Could you return only the lines that run from the line with "what is the" through the final line of the data, exactly as they stand?

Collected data

== Segment start ==

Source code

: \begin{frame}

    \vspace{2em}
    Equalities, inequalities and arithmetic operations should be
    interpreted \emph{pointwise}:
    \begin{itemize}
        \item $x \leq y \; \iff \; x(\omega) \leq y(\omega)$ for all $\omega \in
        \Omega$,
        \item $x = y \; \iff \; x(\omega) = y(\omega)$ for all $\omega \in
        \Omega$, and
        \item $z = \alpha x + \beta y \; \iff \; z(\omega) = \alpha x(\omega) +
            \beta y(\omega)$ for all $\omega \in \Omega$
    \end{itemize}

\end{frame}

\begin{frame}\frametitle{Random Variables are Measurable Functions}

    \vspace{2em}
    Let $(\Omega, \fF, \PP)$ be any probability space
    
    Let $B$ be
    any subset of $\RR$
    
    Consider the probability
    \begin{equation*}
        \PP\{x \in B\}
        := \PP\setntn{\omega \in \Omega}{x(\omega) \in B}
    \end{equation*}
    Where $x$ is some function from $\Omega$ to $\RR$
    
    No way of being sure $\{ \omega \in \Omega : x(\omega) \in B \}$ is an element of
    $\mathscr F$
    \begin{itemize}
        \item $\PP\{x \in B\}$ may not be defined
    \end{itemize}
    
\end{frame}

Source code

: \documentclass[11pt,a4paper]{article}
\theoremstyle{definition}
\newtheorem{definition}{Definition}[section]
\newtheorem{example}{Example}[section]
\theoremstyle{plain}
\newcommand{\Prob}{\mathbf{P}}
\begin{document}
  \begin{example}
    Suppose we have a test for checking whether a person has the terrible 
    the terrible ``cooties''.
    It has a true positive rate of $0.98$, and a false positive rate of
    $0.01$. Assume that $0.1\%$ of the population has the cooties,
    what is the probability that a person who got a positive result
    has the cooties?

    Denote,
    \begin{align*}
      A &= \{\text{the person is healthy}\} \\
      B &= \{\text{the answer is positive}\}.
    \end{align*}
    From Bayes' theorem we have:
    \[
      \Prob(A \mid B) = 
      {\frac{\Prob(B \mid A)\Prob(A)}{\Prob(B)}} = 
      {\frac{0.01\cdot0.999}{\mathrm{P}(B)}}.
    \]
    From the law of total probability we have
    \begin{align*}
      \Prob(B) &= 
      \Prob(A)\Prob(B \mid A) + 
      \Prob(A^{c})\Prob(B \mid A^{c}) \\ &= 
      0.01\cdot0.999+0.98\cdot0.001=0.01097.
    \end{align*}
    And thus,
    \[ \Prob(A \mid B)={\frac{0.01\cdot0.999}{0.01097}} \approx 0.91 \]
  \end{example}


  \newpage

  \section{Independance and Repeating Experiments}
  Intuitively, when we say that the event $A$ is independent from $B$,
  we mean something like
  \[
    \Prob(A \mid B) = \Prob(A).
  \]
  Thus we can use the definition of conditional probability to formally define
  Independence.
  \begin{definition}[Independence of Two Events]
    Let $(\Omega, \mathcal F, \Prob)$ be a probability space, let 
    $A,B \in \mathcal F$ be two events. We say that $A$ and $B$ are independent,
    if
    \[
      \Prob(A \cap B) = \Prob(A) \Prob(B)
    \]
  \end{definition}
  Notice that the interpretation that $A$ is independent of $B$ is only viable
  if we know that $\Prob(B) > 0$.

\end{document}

== Segment end ==

RESULT OF THE EXERCISE:
    what is the probability that a person who got a positive result
    has the cooties?

    Denote,
    \begin{align*}
      A &= \{\text{the person is healthy}\} \\
      B &= \{\text{the answer is positive}\}.
    \end{align*}
    From Bayes' theorem we have:
    \[
      \Prob(A \mid B) = 
      {\frac{\Prob(B \mid A)\Prob(A)}{\Prob(B)}} = 
      {\frac{0.01\cdot0.999}{\mathrm{P}(B)}}.
    \]
    From the law of total probability we have
    \begin{align*}
      \Prob(B) &= 
      \Prob(A)\Prob(B \mid A) + 
      \Prob(A^{c})\Prob(B \mid A^{c}) \\ &= 
      0.01\cdot0.999+0.98\cdot0.001=0.01097.
    \end{align*}
    And thus,
    \[ \Prob(A \mid B)={\frac{0.01\cdot0.999}{0.01097}} \approx 0.91 \]
  \end{example}


  \newpage

  \section{Independance and Repeating Experiments}
  Intuitively, when we say that the event $A$ is independent from $B$,
  we mean something like
  \[
    \Prob(A \mid B) = \Prob(A).
  \]
  Thus we can use the definition of conditional probability to formally define
  Independence.
  \begin{definition}[Independence of Two Events]
    Let $(\Omega, \mathcal F, \Prob)$ be a probability space, let 
    $A,B \in \mathcal F$ be two events. We say that $A$ and $B$ are independent,
    if
    \[
      \Prob(A \cap B) = \Prob(A) \Prob(B)
    \]
  \end{definition}
  Notice that the interpretation that $A$ is independent of $B$ is only viable
  if we know that $\Prob(B) > 0$.

\end{document}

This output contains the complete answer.